Tip: See How To Read Command Syntax if you're not sure how the format command syntax above works.

drive: = This is the letter of the drive/partition that you want to format.

/q = This option will quick format the drive, meaning it will be formatted without a bad sector search. I do not recommend doing this in most situations.

/c = You can enable file and folder compression using this format command option. This is only available when formatting a drive to NTFS.

/x = This format command option will cause the drive to dismount, if it has to, before the format.

/fs:file-system = This option specifies the file system you want to format the drive: to. Options for file-system include FAT, FAT32, exFAT, NTFS, or UDF.

/r:revision = This option forces the format to a specific version of UDF. Options for revision include 2.50, 2.01, 2.00, 1.50, and 1.02. If no revision is specified, 2.01 is assumed. The /r: switch can only be used when using /fs:udf.

/v:label = Use this option with the format command to specify a volume label. If you don't use this option to specify a label, you'll be asked to after the format is complete.

/p:count = This format command option writes zeros to every sector of the drive: once. If you specify a count, a different random number will be written to the entire drive that many times after the zero writing is complete. You can not use the /p option with the /q option. Beginning in Windows Vista, /p is assumed unless you use /q [KB941961].

/? = Use the help switch with the format command to show detailed help about the command's several options, including ones I did not mention above like /a, /f, /t, /l, /n, /s, and /d. Executing format /? is the same as using the help command to execute help format.

Tip: You can output any results of the format command to a file using a redirection operator with the command.
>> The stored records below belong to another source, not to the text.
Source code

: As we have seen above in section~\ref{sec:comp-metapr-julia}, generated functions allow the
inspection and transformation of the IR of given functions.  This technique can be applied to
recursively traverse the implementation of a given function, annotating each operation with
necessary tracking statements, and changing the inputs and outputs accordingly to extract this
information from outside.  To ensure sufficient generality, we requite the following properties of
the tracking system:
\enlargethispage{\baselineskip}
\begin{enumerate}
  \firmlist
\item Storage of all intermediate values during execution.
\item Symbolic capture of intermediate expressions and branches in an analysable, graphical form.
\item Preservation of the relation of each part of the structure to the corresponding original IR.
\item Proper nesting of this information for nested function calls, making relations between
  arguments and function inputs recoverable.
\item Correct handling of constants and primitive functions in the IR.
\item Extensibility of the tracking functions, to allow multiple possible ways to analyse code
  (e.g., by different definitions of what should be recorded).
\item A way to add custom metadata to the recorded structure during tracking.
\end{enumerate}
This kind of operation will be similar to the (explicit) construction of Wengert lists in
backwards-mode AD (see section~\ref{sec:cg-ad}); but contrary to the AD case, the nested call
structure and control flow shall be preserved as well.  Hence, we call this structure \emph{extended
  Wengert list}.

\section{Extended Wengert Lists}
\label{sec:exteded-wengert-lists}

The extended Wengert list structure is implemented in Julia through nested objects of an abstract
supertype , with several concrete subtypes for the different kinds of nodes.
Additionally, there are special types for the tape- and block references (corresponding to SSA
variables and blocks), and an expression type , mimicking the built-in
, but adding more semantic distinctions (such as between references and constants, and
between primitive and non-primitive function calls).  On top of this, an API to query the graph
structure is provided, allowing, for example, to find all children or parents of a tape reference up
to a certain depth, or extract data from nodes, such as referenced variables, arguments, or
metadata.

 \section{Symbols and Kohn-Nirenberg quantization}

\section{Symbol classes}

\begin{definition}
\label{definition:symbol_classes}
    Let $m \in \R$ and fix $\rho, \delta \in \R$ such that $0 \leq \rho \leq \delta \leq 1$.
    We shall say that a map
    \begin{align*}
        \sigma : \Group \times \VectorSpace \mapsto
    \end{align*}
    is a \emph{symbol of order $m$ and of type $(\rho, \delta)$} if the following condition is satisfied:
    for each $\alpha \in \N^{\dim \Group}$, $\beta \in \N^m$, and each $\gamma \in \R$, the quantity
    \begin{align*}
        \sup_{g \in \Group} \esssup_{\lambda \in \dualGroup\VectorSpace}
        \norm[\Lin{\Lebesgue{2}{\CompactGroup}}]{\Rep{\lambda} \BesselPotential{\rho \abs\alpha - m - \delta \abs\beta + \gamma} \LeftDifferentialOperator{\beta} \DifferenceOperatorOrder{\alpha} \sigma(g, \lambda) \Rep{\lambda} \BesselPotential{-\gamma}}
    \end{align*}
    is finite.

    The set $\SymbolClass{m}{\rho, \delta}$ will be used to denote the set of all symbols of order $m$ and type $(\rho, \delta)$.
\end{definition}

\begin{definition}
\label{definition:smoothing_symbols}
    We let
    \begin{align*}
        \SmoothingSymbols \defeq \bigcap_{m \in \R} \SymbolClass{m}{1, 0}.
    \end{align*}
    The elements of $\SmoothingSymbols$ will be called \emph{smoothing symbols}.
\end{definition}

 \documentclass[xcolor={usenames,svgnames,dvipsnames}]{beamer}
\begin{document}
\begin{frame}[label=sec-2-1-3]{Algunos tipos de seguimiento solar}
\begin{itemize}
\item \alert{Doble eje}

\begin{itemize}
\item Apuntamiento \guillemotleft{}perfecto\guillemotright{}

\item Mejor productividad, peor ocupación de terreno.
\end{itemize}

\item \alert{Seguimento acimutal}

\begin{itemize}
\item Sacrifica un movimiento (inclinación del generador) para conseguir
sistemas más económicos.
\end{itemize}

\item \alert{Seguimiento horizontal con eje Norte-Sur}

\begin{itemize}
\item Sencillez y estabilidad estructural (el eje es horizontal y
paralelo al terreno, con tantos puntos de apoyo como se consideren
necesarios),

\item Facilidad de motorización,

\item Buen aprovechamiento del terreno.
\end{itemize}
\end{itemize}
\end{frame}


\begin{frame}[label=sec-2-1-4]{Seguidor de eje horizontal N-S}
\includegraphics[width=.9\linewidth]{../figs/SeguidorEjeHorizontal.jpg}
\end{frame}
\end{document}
See How To Redirect Command Output to a File for help or check out Command Prompt Tricks for even more tips.

Format Command Examples:

format e: /q /fs:exFAT

In the above example, the format command is used to quick format the e: drive to the exFAT file system.

format d: /fs:NTFS /v:Media /p:2

In this example, the d: drive will have zeros written to every sector on the drive twice during the format, the file system will be set to NTFS, and the volume will be named Media.

format d:

Using the format command without switches, specifying only the drive to be formatted, will format the drive to the same file system it detects on the drive.

Note: If the drive is partitioned but not already formatted, the format command will fail and force you to try the format again, this time specifying a file system with the /fs switch.

Format Command Availability:

The format command is available from within the Command Prompt in all Windows operating systems including Windows 8, Windows 7, Windows Vista, Windows XP, and older versions of Windows as well.

Beginning in Windows Vista, the format command performs a basic write zero hard drive sanitization by assuming the /p:1 option when executing the format command. This is not the case in Windows XP and earlier versions of Windows. See How To Wipe a Hard Drive for various ways to completely erase a hard drive, no matter what version of Windows you have.

The format command is also available in MS-DOS.

Note: The availability of certain format command switches and other format command syntax may differ from operating system to operating system.

Format Related Commands:

In MS-DOS, the format command is often used after using the fdisk command.

The format command isn't often used in the Command Prompt in Windows.